Coming out on 10/14/16. C41 – blue shell with black imprints. Pro-dubbed chrome + cassette. 2-sided 3-panel J-card with artwork from Max Allison.
Under the Mukqs moniker, Max Allison has released solo experiments that take his tactics of tape-loop mangling and sample manipulation honed in the trio Good Willsmith to new heights of noise collage abstraction. Walkthrough, his first full length release on Hausu Mountain (following a split release with fellow HausMo co-founder MrDougDoug in 2013) represents another complementary branch of his work: layered synth compositions performed on hardware electronics, inspired by the tones of classic video game music. Recorded live as a single session presented without overdubs, Walkthrough finds Allison winding through a song cycle of day-glo square-wave leads, busy electronic percussion patterns, and washes of low-end drone. Mukqs meshes the emotionally resonant melodies and synthetic timbres of the soundtracks to Super Nintendo RPGs like Chrono Trigger or Earthbound with the strain of organic synth exploration practiced by the likes of Cluster or Emeralds. The equipment Allison used for this session embodies the fusion of these disciplines: a Korg Electribe EMX-1’s monophonic chirps and drum machine thumps, coupled with a cassette tape deck playing back an arrhythmic backdrop of synth swells and looped samples.
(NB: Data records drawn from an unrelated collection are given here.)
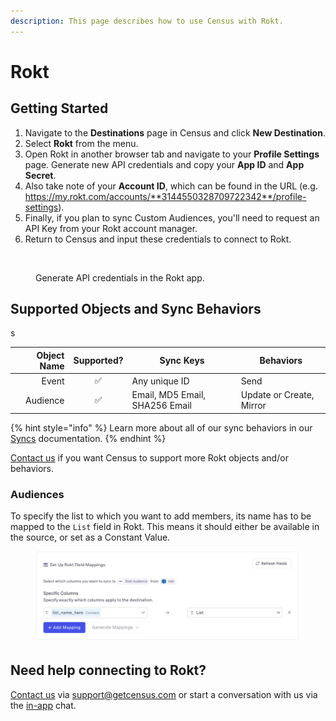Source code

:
 ```yaml
---
description: This page describes how to use Census with Rokt.
---
```


# Rokt

## Getting Started

1. Navigate to the **Destinations** page in Census and click **New Destination**.
2. Select **Rokt** from the menu.
3. Open Rokt in another browser tab and navigate to your **Profile Settings** page. Generate new API credentials and copy your **App ID** and **App Secret**.
4. Also take note of your **Account ID**, which can be found in the URL (e.g. https://my.rokt.com/accounts/**3144550328709722342**/profile-settings).
5. Finally, if you plan to sync Custom Audiences, you'll need to request an API Key from your Rokt account manager.
6. Return to Census and input these credentials to connect to Rokt.

<figure><img src="../.gitbook/assets/rokt.png" alt=""><figcaption><p>Generate API credentials in the Rokt app.</p></figcaption></figure>

## Supported Objects and Sync Behaviors <a href="#supported-objects-and-sync-behaviors" id="supported-objects-and-sync-behaviors"></a>

s

| **Object Name** | **Supported?** | **Sync Keys**                  | **Behaviors**            |
| --------------: | :------------: | ------------------------------ | ------------------------ |
|           Event |        ✅       | Any unique ID                  | Send                     |
|        Audience |        ✅       | Email, MD5 Email, SHA256 Email | Update or Create, Mirror |

{% hint style="info" %}
Learn more about all of our sync behaviors in our [Syncs](../basics/core-concept/#sync-behaviors) documentation.
{% endhint %}

[Contact us](mailto:support@getcensus.com) if you want Census to support more Rokt objects and/or behaviors.

### Audiences

To specify the list to which you want to add members, its name has to be mapped to the `List` field in Rokt. This means it should either be available in the source, or set as a Constant Value.

<figure><img src="../.gitbook/assets/image (57).png" alt=""><figcaption></figcaption></figure>

## Need help connecting to Rokt?

[Contact us](mailto:support@getcensus.com) via support@getcensus.com or start a conversation with us via the [in-app](https://app.getcensus.com) chat.
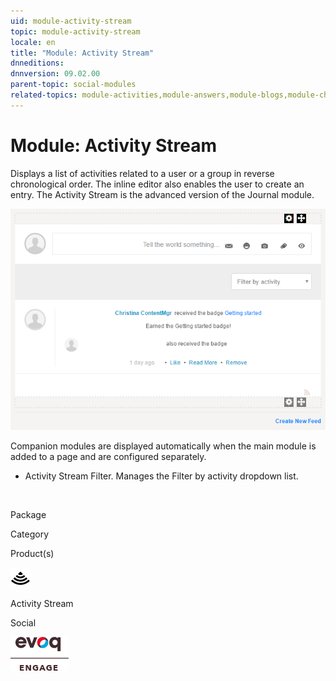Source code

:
 ```yaml
---
uid: module-activity-stream
topic: module-activity-stream
locale: en
title: "Module: Activity Stream"
dnneditions: 
dnnversion: 09.02.00
parent-topic: social-modules
related-topics: module-activities,module-answers,module-blogs,module-challenges,module-discussions,module-group-directory,module-group-spaces,module-ideas,module-journal,module-latest-challenges,module-leaderboard,module-member-directory,module-message-center,module-my-status,module-profile-dashboard,module-social-groups,module-related-content,module-social-events,module-social-sharing,module-user-badges,module-wiki
---
```


# Module: Activity Stream

Displays a list of activities related to a user or a group in reverse chronological order. The inline editor also enables the user to create an entry. The Activity Stream is the advanced version of the Journal module.

  

![Activity Stream module](/images/scr-module-ActivityStream.png)

  

Companion modules are displayed automatically when the main module is added to a page and are configured separately.

*   Activity Stream Filter. Manages the Filter by activity dropdown list.

 

Package

Category

Product(s)

 ![icon](/images/ico-module-activitystream.png) 

Activity Stream

Social

 ![Evoq Engage](/images/ico-evoq-engage.png)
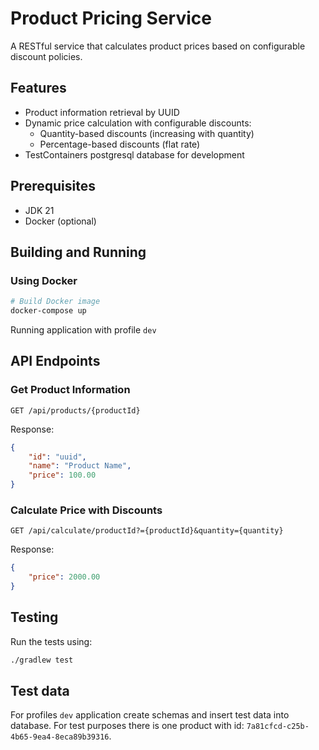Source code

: # Product Pricing Service

A RESTful service that calculates product prices based on configurable discount policies.

## Features

- Product information retrieval by UUID
- Dynamic price calculation with configurable discounts:
    - Quantity-based discounts (increasing with quantity)
    - Percentage-based discounts (flat rate)
- TestContainers postgresql database for development

## Prerequisites

- JDK 21
- Docker (optional)

## Building and Running

### Using Docker

```bash
# Build Docker image
docker-compose up
```
Running application with profile `dev` 

## API Endpoints

### Get Product Information

```http
GET /api/products/{productId}
```

Response:
```json
{
    "id": "uuid",
    "name": "Product Name",
    "price": 100.00
}
```

### Calculate Price with Discounts

```http
GET /api/calculate/productId?={productId}&quantity={quantity}
```

Response:
```json
{
    "price": 2000.00
}
```

## Testing

Run the tests using:

```bash
./gradlew test
```

## Test data

For profiles `dev` application create schemas and insert test data into database.
For test purposes there is one product with id: `7a81cfcd-c25b-4b65-9ea4-8eca89b39316`.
For Mukqs and many musicians of his generation, video game soundtracks served as a formative entry point to electronic music at a young age. On more than the level of nostalgia, the genre offers transportive listening experiences rooted in the sheer enjoyment of fine-crafted melodies, cybernetic tonal palettes, and breakneck compositional structures coded with the DNA of Yellow Magic Orchestra, Kraftwerk, and Lee Scratch Perry. Mukqs transplants these tenets into the shell of an ambient synth album cobbled together from dozens of stacked and looped layers of input. “20 Nuyen” juxtaposes the manic intensity of a Mega Man boss battle with the chimes and music-box like tones of a new age meditation. “V on Shenton” fills the stereo spread with a dense oscillator drone, packing on additional blips and coin-like sound effects on the way to an impassioned orchestral climax of preset string tones. On “Fisherman’s Edit,” Mukqs warps the chord progression of a Nobuo Uematsu game composition into the template for a sentimental synth denouement, frosted with swirls of arrhythmic tape-loop bleeps sourced from an old-school Game Boy Camera. Instead of merely bridging the gap between Mukqs‘s musical upbringing and his current experimental practice, Walkthrough reveals that no such gap exists.